Using a functional candidate approach, we checked several genes including GJA8 for sequence alterations. We identified a T→G exchange in GJA8 cDNA at position 741 (Figure 2A). This substitution changes the amino acid codon at position 247 from isoleucine to methionine (CX50I247M). It also creates a new SfaN/LweI restriction site in the mutated sequence (Figure 2B). Using LweI digestion of the PCR fragments obtained from genomic DNA, we observed the same transition in the unaffected mother (Figure 2C, arrows). Sequencing of genomic DNA from both parents confirmed that the mother was heterozygous like the daughter, and the father was wild type. None of the other genes analyzed (CRYAA, CRYAB, CRYBA4, CRYBB1, CRYBB2, CRYGA-D, CRYGS, FTL, LIM2, and AQP0) showed alterations.
Figure 2.
Molecular analysis of proband LB and her parents. A: Sequence analysis of GJA8 cDNA indicates a T/G heterozygosity at position 741 (red arrow) for the proband (II.1). B: The T→G exchange at position 741 leads to an amino acid exchange from Ile to Met at position 247 (I247M) and creates an SfaN/LweI restriction site in the mutated sequence. C: Restriction digest using LweI in the members of the family demonstrates its presence also in the unaffected mother (red arrows).

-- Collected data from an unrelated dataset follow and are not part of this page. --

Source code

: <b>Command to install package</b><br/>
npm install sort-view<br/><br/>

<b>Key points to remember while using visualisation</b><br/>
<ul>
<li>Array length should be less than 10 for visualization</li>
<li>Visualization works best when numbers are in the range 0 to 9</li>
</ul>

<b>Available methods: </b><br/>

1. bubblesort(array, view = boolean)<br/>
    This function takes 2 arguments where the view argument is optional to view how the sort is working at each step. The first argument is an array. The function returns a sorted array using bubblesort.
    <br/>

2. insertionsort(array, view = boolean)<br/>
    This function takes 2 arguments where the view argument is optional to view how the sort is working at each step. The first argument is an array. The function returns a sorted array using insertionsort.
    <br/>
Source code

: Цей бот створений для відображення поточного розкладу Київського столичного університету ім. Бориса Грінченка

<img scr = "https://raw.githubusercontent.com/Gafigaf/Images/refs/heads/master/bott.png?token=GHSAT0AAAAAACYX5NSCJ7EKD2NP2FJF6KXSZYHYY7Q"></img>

We also used LweI digestion of genomic DNA to test for the presence of the CX50I247M allele in 179 controls obtained from a population-based study (KORA). Since no additional LweI restriction site was observed in these samples, the frequency of the CX50I247M allele must be less than 0.3%.
The capacity of CX50I247M to form gap junctions was assessed by immunofluorescence microscopy of HeLa cells transfected with wild type CX50 or CX50I247M. Similar to wild type CX50, CX50I247M localized at appositional membranes, where it formed gap junction plaques, and in the perinuclear region, probably the Golgi compartment (Figure 3A,B).
Figure 3.
Immunodetection of wild type and mutant CX50 in transfected HeLa cells. A, B: HeLa cells transfected with CX50 or CX50I247M were fixed 48 h after transfection and subjected to immunofluorescence using anti-CX50 antibodies. The distribution of CX50 immunoreactivity appeared similar in both groups of cells; cells expressing either CX50 or CX50I247M showed a significant number of gap junctional plaques (arrows). The scale bar represents 13 μm in A and 17 μm in B.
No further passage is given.